Bhasha dam — a vital resource secured

If Pakistan is going to thrive in the future the Diamer-Bhasha dam is a vital determinant

Pakistan faces an existential water crisis, as the water shortages now and in the future pose a threat to the very existence of the state. For years it has been painfully obvious that the country has a shortage of dams both large and small that are both water storage and power generators. For years wrangles political and inter-provincial have got in the way of essential developments. Dams are big for the most part, cost a lot of money and uproot or inconvenience countless numbers of people wherever they are constructed.

In the case of the Diamer-Bhasha dam, now given the final go-ahead at a cost of Rs474 billion, it is in disputed territory a reality that has made financing the project difficult, but the bullet had to be bitten. The Central Development Working Party had originally cleared the project at a cost of Rs625 billion, but the price came down to Rs474 via some financial conjuring and the country is to get 6.4 million acres/feet of storage capacity and an installed power capacity of 4,500 megawatts. The impact is huge, and travellers on the Karakoram Highway (KKH) going through Chilas can see a white line on the side of the mountain across the valley that indicates the water level once the new dam is full. A part of the collateral cost is the re-routing of the KKH.
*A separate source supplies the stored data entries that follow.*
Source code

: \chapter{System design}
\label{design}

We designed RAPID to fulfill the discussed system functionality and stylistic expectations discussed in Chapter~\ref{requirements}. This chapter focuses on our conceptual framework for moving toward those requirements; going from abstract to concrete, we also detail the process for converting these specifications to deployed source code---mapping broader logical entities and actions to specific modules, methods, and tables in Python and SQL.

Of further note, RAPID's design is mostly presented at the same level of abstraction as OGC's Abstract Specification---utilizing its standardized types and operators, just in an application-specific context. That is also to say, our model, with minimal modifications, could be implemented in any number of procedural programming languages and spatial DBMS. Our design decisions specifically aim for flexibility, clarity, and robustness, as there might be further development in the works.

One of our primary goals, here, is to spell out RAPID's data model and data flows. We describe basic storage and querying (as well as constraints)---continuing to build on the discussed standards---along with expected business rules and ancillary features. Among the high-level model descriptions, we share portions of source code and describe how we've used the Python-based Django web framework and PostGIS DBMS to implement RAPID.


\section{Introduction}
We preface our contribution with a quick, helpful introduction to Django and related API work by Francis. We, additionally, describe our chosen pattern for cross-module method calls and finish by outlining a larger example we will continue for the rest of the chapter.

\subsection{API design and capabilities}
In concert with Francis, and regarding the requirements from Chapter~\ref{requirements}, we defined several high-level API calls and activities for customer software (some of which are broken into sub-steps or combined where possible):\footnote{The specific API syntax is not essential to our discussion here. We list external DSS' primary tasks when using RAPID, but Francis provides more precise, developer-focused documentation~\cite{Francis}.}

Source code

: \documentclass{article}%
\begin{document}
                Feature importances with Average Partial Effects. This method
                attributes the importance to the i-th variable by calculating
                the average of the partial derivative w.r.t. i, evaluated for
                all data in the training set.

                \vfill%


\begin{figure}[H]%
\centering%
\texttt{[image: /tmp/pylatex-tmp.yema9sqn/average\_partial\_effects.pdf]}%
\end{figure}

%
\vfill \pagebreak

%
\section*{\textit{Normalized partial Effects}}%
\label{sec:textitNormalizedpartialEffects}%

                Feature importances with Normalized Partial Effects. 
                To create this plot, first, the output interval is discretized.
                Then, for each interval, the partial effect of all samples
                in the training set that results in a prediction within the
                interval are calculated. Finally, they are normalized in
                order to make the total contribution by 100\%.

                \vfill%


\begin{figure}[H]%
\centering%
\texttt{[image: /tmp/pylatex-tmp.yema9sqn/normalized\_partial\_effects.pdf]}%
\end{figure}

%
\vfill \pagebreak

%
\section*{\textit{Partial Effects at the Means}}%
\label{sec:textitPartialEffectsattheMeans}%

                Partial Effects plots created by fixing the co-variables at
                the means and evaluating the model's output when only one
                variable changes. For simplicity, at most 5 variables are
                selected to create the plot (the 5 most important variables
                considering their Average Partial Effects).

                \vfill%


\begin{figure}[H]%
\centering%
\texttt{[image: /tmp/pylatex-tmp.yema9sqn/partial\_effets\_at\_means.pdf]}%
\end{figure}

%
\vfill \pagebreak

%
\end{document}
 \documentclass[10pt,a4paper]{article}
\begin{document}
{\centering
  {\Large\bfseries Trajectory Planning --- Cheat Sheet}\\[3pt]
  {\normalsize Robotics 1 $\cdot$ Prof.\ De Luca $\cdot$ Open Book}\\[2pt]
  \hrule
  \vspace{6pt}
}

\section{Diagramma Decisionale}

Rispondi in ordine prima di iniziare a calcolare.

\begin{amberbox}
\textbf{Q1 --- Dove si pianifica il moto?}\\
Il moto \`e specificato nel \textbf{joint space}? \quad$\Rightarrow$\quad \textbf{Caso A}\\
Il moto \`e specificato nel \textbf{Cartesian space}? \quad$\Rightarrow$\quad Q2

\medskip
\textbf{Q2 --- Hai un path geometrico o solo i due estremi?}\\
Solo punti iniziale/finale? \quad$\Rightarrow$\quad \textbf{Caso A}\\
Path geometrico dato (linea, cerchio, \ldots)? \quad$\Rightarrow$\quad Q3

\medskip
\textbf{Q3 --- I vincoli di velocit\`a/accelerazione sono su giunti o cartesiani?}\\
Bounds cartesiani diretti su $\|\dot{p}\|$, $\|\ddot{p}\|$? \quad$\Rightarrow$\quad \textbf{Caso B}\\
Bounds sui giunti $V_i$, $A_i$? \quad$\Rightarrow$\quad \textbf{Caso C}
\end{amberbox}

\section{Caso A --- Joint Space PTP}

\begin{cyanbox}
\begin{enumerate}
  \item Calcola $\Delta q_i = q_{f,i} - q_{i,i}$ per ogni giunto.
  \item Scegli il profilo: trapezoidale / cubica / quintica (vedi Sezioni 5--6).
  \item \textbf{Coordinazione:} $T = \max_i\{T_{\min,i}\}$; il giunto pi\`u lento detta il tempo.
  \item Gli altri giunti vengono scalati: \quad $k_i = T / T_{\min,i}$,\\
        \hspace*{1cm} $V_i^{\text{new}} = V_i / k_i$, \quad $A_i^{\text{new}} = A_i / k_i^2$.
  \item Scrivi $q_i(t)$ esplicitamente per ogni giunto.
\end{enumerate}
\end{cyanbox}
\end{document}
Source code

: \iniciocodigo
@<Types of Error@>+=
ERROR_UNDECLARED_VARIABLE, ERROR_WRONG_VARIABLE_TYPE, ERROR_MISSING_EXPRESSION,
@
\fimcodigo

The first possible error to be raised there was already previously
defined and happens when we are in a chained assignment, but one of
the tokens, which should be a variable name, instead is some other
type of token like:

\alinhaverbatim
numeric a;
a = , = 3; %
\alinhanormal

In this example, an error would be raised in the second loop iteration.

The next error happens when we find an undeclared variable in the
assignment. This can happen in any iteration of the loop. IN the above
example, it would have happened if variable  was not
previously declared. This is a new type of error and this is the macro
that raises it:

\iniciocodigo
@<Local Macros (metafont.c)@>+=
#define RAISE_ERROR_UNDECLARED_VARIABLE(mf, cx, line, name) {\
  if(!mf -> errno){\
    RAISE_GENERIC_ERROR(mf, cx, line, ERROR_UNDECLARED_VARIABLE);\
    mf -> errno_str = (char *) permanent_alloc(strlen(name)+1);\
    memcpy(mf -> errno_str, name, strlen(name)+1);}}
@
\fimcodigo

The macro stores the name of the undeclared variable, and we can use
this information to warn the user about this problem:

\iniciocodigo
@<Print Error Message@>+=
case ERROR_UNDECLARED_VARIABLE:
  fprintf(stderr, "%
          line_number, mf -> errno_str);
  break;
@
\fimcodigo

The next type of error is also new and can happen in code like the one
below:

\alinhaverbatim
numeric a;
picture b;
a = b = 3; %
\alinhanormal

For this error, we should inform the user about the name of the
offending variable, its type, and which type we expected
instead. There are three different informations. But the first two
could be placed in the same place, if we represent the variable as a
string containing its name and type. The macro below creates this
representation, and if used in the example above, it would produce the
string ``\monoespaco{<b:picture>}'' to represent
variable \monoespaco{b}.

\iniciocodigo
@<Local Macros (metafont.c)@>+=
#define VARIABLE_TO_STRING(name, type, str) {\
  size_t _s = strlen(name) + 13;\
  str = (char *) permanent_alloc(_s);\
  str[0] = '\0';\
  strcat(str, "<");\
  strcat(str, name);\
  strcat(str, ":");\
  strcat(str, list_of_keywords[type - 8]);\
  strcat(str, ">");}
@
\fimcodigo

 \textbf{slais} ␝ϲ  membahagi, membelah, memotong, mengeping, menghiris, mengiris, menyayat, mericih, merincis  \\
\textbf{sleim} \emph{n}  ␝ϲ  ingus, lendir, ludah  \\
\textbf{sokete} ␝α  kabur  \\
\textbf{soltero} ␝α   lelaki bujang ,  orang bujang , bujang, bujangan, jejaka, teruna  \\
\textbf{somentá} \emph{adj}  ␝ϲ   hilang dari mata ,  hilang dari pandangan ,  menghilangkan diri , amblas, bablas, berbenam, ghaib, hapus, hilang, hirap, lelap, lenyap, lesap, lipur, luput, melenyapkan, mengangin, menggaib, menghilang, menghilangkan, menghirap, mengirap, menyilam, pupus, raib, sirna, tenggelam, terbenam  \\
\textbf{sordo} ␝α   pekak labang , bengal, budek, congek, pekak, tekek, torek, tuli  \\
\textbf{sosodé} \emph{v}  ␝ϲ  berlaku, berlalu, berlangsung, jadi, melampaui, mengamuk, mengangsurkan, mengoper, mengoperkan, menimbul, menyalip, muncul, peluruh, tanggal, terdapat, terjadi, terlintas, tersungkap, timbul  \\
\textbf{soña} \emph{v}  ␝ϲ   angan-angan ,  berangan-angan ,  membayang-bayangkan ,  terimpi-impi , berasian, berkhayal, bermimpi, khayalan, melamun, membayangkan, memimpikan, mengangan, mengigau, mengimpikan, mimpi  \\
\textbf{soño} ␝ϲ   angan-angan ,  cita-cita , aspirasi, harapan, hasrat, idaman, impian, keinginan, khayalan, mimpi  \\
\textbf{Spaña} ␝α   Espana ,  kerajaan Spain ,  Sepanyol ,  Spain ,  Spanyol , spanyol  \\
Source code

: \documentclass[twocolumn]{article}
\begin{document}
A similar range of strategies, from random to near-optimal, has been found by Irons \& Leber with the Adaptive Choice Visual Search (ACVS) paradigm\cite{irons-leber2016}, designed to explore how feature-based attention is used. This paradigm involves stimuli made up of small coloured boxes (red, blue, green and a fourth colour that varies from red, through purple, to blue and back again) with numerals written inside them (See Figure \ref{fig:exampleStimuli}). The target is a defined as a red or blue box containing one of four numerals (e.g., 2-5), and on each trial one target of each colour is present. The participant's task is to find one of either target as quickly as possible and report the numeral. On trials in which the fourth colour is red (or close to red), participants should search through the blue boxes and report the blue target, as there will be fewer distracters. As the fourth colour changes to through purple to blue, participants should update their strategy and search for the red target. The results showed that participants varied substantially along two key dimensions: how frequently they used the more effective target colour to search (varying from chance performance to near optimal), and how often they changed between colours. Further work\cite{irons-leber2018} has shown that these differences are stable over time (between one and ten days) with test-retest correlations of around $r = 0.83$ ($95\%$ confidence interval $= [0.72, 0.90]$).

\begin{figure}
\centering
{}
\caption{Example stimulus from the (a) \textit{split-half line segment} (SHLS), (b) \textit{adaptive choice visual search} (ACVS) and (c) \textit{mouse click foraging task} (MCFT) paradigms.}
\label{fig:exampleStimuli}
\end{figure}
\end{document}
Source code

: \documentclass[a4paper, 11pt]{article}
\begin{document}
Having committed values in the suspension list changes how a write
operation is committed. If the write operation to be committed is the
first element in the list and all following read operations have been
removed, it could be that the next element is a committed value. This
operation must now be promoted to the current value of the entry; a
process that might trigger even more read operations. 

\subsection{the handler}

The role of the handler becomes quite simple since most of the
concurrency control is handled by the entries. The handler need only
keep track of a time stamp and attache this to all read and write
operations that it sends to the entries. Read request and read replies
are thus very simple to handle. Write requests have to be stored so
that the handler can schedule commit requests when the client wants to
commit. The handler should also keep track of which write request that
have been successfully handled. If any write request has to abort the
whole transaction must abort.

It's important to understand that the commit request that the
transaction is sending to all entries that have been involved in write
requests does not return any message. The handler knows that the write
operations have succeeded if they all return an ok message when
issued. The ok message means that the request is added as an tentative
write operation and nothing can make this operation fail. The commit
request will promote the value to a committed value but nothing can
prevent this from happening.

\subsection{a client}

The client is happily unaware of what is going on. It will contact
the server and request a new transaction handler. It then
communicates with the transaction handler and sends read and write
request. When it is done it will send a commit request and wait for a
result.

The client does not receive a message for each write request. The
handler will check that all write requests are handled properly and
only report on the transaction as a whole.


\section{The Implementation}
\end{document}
Downstream the Dasu hydropower dam which is run-of-the-river and not a storage dam will have its capacity increased by 28 per cent, and the longevity of the Tarbela reservoir will be increased. There are still rocks in the road. Not all of the necessary land acquisition has been completed and not all resettlement operations completed either, but the agreement to proceed has now been taken and Pakistan is to build its first reservoir-dams since the 1960s. The project(s) will have to survive successive governments and is unlikely to be built to budget that is virtually certain to overrun. All caveats aside if Pakistan is going to thrive in the future the Diamer-Bhasha dam is a vital determinant of the quality of that survival and we welcome the decision.

Published in The Express Tribune, April 19th, 2018.